Now, here is the weirdest part. When they started to learn to play different songs that involved a few more chords other than the original three, they would sort of lose track of what cords they were supposed to play next. Since neither knew what to do they each would look to the chording hand of the other in order to pick up some clue as to where they were supposed to go. The little guy looked to the big guy’s left hand and the big guy copied the left hand of the little guy. At that point things sort of got really, really, lost and they would sort of just trickle off together, following each other into the oblivion of the moment. Then they would gradually realize that they had actually stopped playing! Then the big guy would grab for a cigarette, take a long drag, a sip of wine, and then they would do it all over again, and again, and again.
Okay, now back to real time. I bet I have told this story 200 times and every time I tell it, I sit back amazed at how at critical times in our lives we look to each other for a clue as to how to fix our problem or make a decision, not knowing what the hell this is all about, and take our course so utterly dependent on the other into oblivion.

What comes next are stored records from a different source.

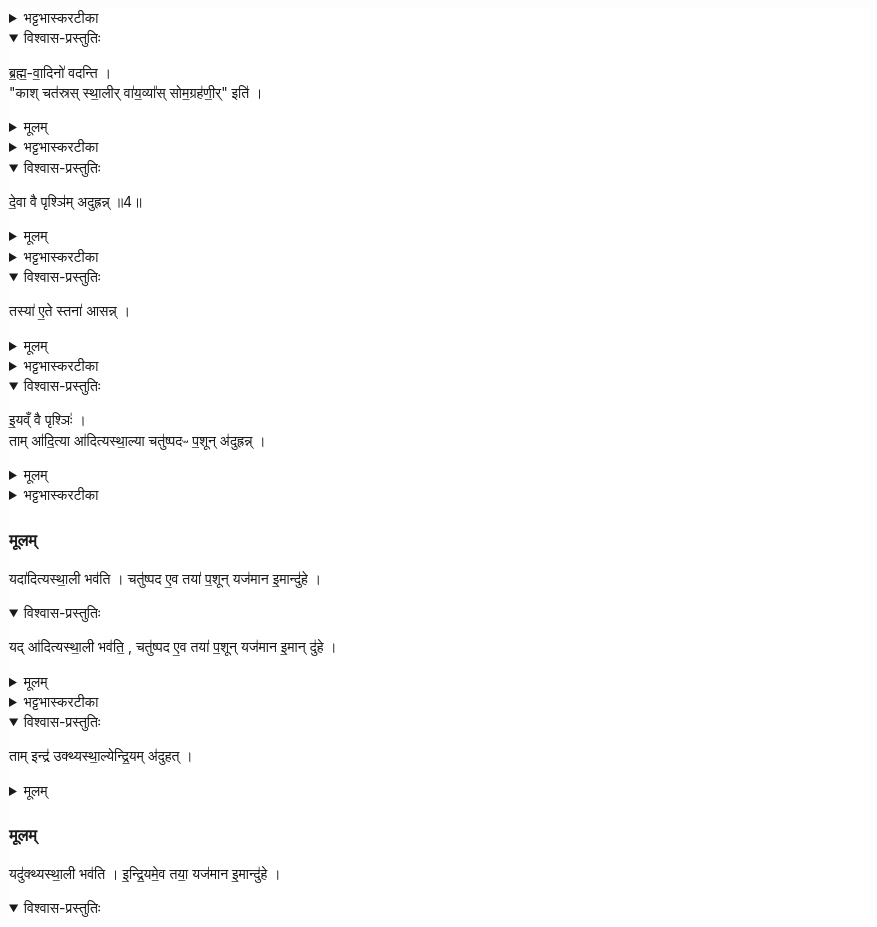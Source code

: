 <details><summary>भट्टभास्करटीका</summary></details>

<details open><summary>विश्वास-प्रस्तुतिः</summary>

ब्र॒ह्म॒-वा॒दिनो॑ वदन्ति ।  
"काश् चत॑स्रस् स्था॒लीर् वा॑य॒व्या᳚स् सोम॒ग्रह॑णी॒र्" इति॑ ।  
</details>

<details><summary>मूलम्</summary></details>

<details><summary>भट्टभास्करटीका</summary></details>

<details open><summary>विश्वास-प्रस्तुतिः</summary>

दे॒वा वै पृश्ञि॑म् अदुह्रन्न् ॥4॥  
</details>

<details><summary>मूलम्</summary></details>

<details><summary>भट्टभास्करटीका</summary></details>

<details open><summary>विश्वास-प्रस्तुतिः</summary>

तस्या॑ ए॒ते स्तना॑ आसन्न् ।  
</details>

<details><summary>मूलम्</summary></details>

<details><summary>भट्टभास्करटीका</summary></details>

<details open><summary>विश्वास-प्रस्तुतिः</summary>

इ॒यव्ँ वै पृश्ञिः॑ ।  
ताम् आ॑दि॒त्या आ॑दित्यस्था॒ल्या चतु॑ष्पदᳶ प॒शून् अ॑दुह्रन्न् ।  
</details>

<details><summary>मूलम्</summary></details>

<details><summary>भट्टभास्करटीका</summary></details>

### मूलम्
यदा॑दित्यस्था॒ली भव॑ति ।
चतु॑ष्पद ए॒व तया॑ प॒शून् यज॑मान इ॒मान्दु॑हे ।
<details open><summary>विश्वास-प्रस्तुतिः</summary>

यद् आ॑दित्यस्था॒ली भव॑ति॒ , चतु॑ष्पद ए॒व तया॑ प॒शून् यज॑मान इ॒मान् दु॑हे ।  
</details>

<details><summary>मूलम्</summary></details>

<details><summary>भट्टभास्करटीका</summary></details>

<details open><summary>विश्वास-प्रस्तुतिः</summary>

ताम् इन्द्र॑ उक्थ्यस्था॒ल्येन्द्रि॒यम् अ॑दुहत् ।  
</details>

<details><summary>मूलम्</summary></details>

### मूलम्
यदु॑क्थ्यस्था॒ली भव॑ति ।
इ॒न्द्रि॒यमे॒व तया॒ यज॑मान इ॒मान्दु॑हे ।
<details open><summary>विश्वास-प्रस्तुतिः</summary>
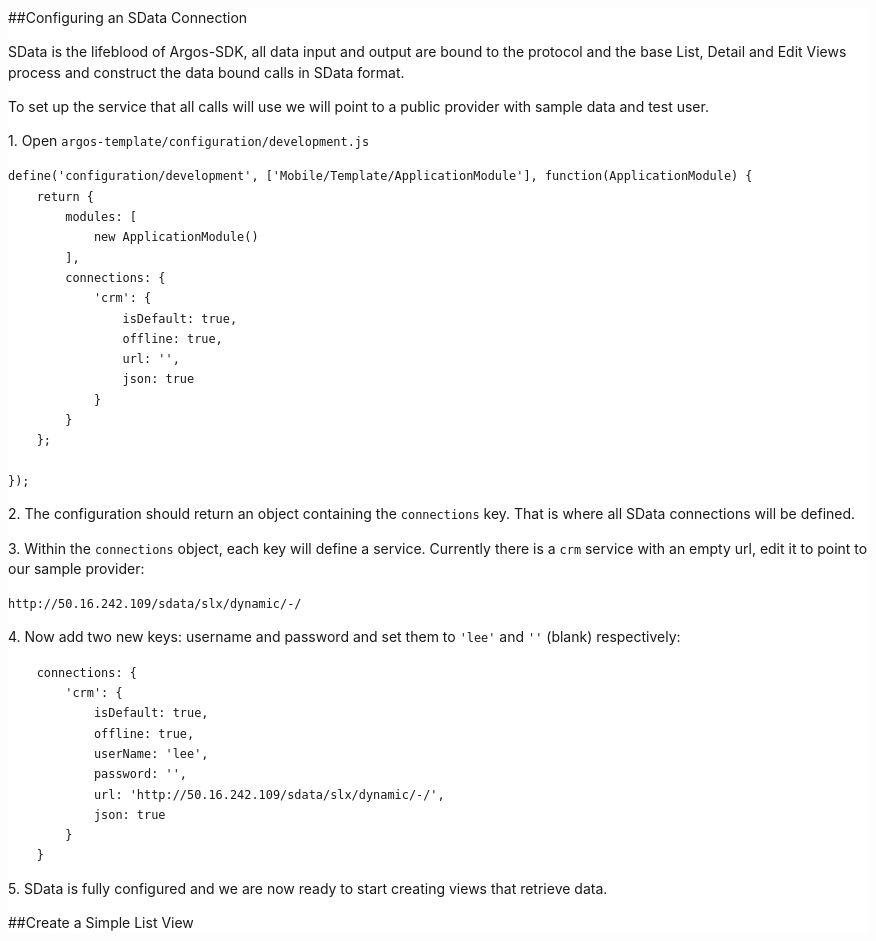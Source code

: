 
##Configuring an SData Connection

SData is the lifeblood of Argos-SDK, all data input and output are bound to the protocol and the base List, Detail and Edit Views 
process and construct the data bound calls in SData format.

To set up the service that all calls will use we will point to a public provider with sample data and test user.

1\. Open `argos-template/configuration/development.js`

    define('configuration/development', ['Mobile/Template/ApplicationModule'], function(ApplicationModule) {
        return {
            modules: [
                new ApplicationModule()
            ],
            connections: {
                'crm': {
                    isDefault: true,
                    offline: true,
                    url: '',
                    json: true
                }
            }
        };

    });

2\. The configuration should return an object containing the `connections` key. That is where all SData connections will be defined.

3\. Within the `connections` object, each key will define a service. Currently there is a `crm` service with an empty url, edit it to 
point to our sample provider: 

    http://50.16.242.109/sdata/slx/dynamic/-/

4\. Now add two new keys: username and password and set them to `'lee'` and `''` (blank) respectively:

        connections: {
            'crm': {
                isDefault: true,
                offline: true,
                userName: 'lee',
                password: '',
                url: 'http://50.16.242.109/sdata/slx/dynamic/-/',
                json: true
            }
        }

5\. SData is fully configured and we are now ready to start creating views that retrieve data.


##Create a Simple List View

And then we do it all over, again.
But, the story doesn’t quite end here.
One day, another guy showed up to play with the big guy and the little guy. He was a very soft spoken person and didn’t say much, but he let it be known that he would really like to play along. Of course he was welcomed by the hapless duo with the thought that maybe, just maybe he could be of some help in this situation. It certainly wouldn’t be any worse having one more lost soul with them. It was kind of a common experience for soldiers who were never really soldiers had it not been for the draft. Someone to help one get through a difficult time was always welcome.
Well, the three chords started up again and the new guy simply took over because he really, really, could play. Both the big guy and the little guy were transfixed by the way the new guy moved all over the finger board. He even was able to pick up the new songs that went beyond the three chords with absolute ease. The big guy and the little guy saw their salvation!
There was one more feature to the new guy. He was playing a base guitar. Now, both the big guy and the little guy could not make sense of what the new guy was doing because he wasn’t making chords. He was running all over the neck of the guitar playing singular notes; and, the music was coming out exactly right! He was so proficient that both the big guy and the little guy remained transfixed on the talent of the new guy and stopped looking at each other’s lost left hand. They started to LISTEN and play, by ear… each struggling on their own to strike the right chord at the right time. The new guy, just being himself, made it work and, as time went by, both the big guy and the little guy learned to play by ear.
The days in the Army went by, each of them maintaining their sanity, at least to one degree or another, thanks to those new guitars and new guy. They still have their guitars but no longer play them. Actually, they like the piano better.
I bet the Trinitrons are still running, too.